Please write out exactly the lines that begin at the line containing "Nowadays I study" and run to the end of the records.
- - - - -
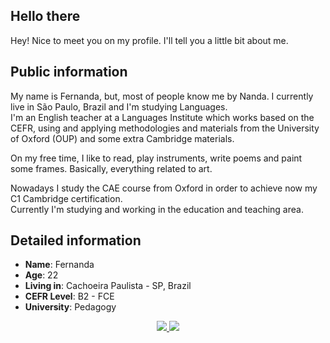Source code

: ## **Hello there**  

Hey! Nice to meet you on my profile. I'll tell you a little bit about me.

## Public information

My name is Fernanda, but, most of people know me by Nanda. I currently live in São Paulo, Brazil and I'm studying Languages.  
I'm an English teacher at a Languages Institute which works based on the CEFR, using and applying methodologies and materials from the University of Oxford (OUP) and some extra Cambridge materials.

On my free time, I like to read, play instruments, write poems and paint some frames. Basically, everything related to art.

Nowadays I study the CAE course from Oxford in order to achieve now my C1 Cambridge certification.  
Currently I'm studying and working in the education and teaching area.

## Detailed information

* **Name**: Fernanda
* **Age**: 22
* **Living in**: Cachoeira Paulista - SP, Brazil
* **CEFR Level**: B2 - FCE
* **University**: Pedagogy

<div align="center">
    <a target='_blank' href="https://instagram.com/nandabellini__">
        <img src="https://img.shields.io/badge/Instagram-E4405F?style=for-the-badge&logo=instagram&logoColor=white">
    </a>
    <a target='_blank' href="https://twitter.com/nandabellini__">
        <img src="https://img.shields.io/badge/Twitter-1DA1F2?style=for-the-badge&logo=twitter&logoColor=white">
    </a>
</div>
- - - - -
◆ **Written response**:
Nowadays I study the CAE course from Oxford in order to achieve now my C1 Cambridge certification.  
Currently I'm studying and working in the education and teaching area.

## Detailed information

* **Name**: Fernanda
* **Age**: 22
* **Living in**: Cachoeira Paulista - SP, Brazil
* **CEFR Level**: B2 - FCE
* **University**: Pedagogy

<div align="center">
    <a target='_blank' href="https://instagram.com/nandabellini__">
        <img src="https://img.shields.io/badge/Instagram-E4405F?style=for-the-badge&logo=instagram&logoColor=white">
    </a>
    <a target='_blank' href="https://twitter.com/nandabellini__">
        <img src="https://img.shields.io/badge/Twitter-1DA1F2?style=for-the-badge&logo=twitter&logoColor=white">
    </a>
</div>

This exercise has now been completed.